───── RECORD EXCERPTS
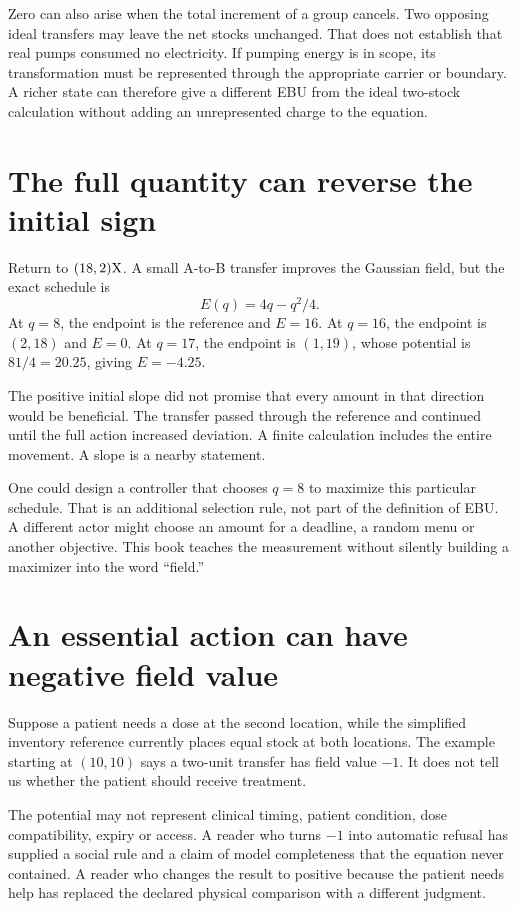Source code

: Zero can also arise when the total increment of a group cancels. Two opposing ideal transfers may leave the net stocks unchanged. That does not establish that real pumps consumed no electricity. If pumping energy is in scope, its transformation must be represented through the appropriate carrier or boundary. A richer state can therefore give a different EBU from the ideal two-stock calculation without adding an unrepresented charge to the equation.

\section{The full quantity can reverse the initial sign}
Return to $(18,2)\X$. A small A-to-B transfer improves the Gaussian field, but the exact schedule is
\[
 E(q)=4q-q^2/4.
\]
At $q=8$, the endpoint is the reference and $E=16$. At $q=16$, the endpoint is $(2,18)$ and $E=0$. At $q=17$, the endpoint is $(1,19)$, whose potential is $81/4=20.25$, giving $E=-4.25$.

The positive initial slope did not promise that every amount in that direction would be beneficial. The transfer passed through the reference and continued until the full action increased deviation. A finite calculation includes the entire movement. A slope is a nearby statement.

One could design a controller that chooses $q=8$ to maximize this particular schedule. That is an additional selection rule, not part of the definition of EBU. A different actor might choose an amount for a deadline, a random menu or another objective. This book teaches the measurement without silently building a maximizer into the word ``field.''

\section{An essential action can have negative field value}
Suppose a patient needs a dose at the second location, while the simplified inventory reference currently places equal stock at both locations. The example starting at $(10,10)$ says a two-unit transfer has field value $-1$. It does not tell us whether the patient should receive treatment.

The potential may not represent clinical timing, patient condition, dose compatibility, expiry or access. A reader who turns $-1$ into automatic refusal has supplied a social rule and a claim of model completeness that the equation never contained. A reader who changes the result to positive because the patient needs help has replaced the declared physical comparison with a different judgment.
──────────
THE TASK –
Among the lines above, please find those with "field" and copy them.

RESPONSE TO THE EXERCISE –
Return to $(18,2)\X$. A small A-to-B transfer improves the Gaussian field, but the exact schedule is
One could design a controller that chooses $q=8$ to maximize this particular schedule. That is an additional selection rule, not part of the definition of EBU. A different actor might choose an amount for a deadline, a random menu or another objective. This book teaches the measurement without silently building a maximizer into the word ``field.''
\section{An essential action can have negative field value}
Suppose a patient needs a dose at the second location, while the simplified inventory reference currently places equal stock at both locations. The example starting at $(10,10)$ says a two-unit transfer has field value $-1$. It does not tell us whether the patient should receive treatment.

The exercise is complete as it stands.